__WHAT YOU WILL DO__
Set down each entry again exactly as written.

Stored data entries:
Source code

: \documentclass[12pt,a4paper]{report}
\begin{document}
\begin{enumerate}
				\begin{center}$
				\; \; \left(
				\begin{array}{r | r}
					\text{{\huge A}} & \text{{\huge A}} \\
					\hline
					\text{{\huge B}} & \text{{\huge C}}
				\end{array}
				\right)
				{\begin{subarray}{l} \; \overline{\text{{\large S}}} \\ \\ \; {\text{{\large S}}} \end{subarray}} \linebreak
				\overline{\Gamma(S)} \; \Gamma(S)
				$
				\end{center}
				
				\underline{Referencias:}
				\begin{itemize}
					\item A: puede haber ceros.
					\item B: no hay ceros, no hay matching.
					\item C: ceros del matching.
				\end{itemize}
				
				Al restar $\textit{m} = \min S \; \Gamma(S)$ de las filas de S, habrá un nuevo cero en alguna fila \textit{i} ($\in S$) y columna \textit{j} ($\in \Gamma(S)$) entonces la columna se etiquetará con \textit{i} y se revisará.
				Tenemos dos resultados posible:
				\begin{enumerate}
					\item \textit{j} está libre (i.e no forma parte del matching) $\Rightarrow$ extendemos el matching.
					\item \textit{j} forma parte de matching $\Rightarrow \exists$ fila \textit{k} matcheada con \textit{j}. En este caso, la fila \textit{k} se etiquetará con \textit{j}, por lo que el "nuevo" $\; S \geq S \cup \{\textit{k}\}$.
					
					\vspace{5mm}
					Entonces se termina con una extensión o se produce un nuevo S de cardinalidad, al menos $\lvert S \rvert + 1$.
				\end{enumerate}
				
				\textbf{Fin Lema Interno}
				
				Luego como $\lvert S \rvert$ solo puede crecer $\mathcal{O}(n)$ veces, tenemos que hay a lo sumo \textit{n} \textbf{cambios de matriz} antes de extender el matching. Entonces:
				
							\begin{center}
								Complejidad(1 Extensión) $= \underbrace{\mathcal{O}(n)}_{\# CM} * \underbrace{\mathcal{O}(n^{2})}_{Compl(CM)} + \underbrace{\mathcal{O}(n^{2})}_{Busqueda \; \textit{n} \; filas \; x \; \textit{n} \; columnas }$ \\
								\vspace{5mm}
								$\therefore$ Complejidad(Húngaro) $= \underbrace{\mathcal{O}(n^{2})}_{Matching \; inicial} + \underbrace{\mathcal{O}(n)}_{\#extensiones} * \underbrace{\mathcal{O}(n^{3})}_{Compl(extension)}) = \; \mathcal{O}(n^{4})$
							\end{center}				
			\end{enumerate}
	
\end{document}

__TASK RESULT__
Source code

: \documentclass[12pt,a4paper]{report}
\begin{document}
\begin{enumerate}
				\begin{center}$
				\; \; \left(
				\begin{array}{r | r}
					\text{{\huge A}} & \text{{\huge A}} \\
					\hline
					\text{{\huge B}} & \text{{\huge C}}
				\end{array}
				\right)
				{\begin{subarray}{l} \; \overline{\text{{\large S}}} \\ \\ \; {\text{{\large S}}} \end{subarray}} \linebreak
				\overline{\Gamma(S)} \; \Gamma(S)
				$
				\end{center}
				
				\underline{Referencias:}
				\begin{itemize}
					\item A: puede haber ceros.
					\item B: no hay ceros, no hay matching.
					\item C: ceros del matching.
				\end{itemize}
				
				Al restar $\textit{m} = \min S \; \Gamma(S)$ de las filas de S, habrá un nuevo cero en alguna fila \textit{i} ($\in S$) y columna \textit{j} ($\in \Gamma(S)$) entonces la columna se etiquetará con \textit{i} y se revisará.
				Tenemos dos resultados posible:
				\begin{enumerate}
					\item \textit{j} está libre (i.e no forma parte del matching) $\Rightarrow$ extendemos el matching.
					\item \textit{j} forma parte de matching $\Rightarrow \exists$ fila \textit{k} matcheada con \textit{j}. En este caso, la fila \textit{k} se etiquetará con \textit{j}, por lo que el "nuevo" $\; S \geq S \cup \{\textit{k}\}$.
					
					\vspace{5mm}
					Entonces se termina con una extensión o se produce un nuevo S de cardinalidad, al menos $\lvert S \rvert + 1$.
				\end{enumerate}
				
				\textbf{Fin Lema Interno}
				
				Luego como $\lvert S \rvert$ solo puede crecer $\mathcal{O}(n)$ veces, tenemos que hay a lo sumo \textit{n} \textbf{cambios de matriz} antes de extender el matching. Entonces:
				
							\begin{center}
								Complejidad(1 Extensión) $= \underbrace{\mathcal{O}(n)}_{\# CM} * \underbrace{\mathcal{O}(n^{2})}_{Compl(CM)} + \underbrace{\mathcal{O}(n^{2})}_{Busqueda \; \textit{n} \; filas \; x \; \textit{n} \; columnas }$ \\
								\vspace{5mm}
								$\therefore$ Complejidad(Húngaro) $= \underbrace{\mathcal{O}(n^{2})}_{Matching \; inicial} + \underbrace{\mathcal{O}(n)}_{\#extensiones} * \underbrace{\mathcal{O}(n^{3})}_{Compl(extension)}) = \; \mathcal{O}(n^{4})$
							\end{center}				
			\end{enumerate}
	
\end{document}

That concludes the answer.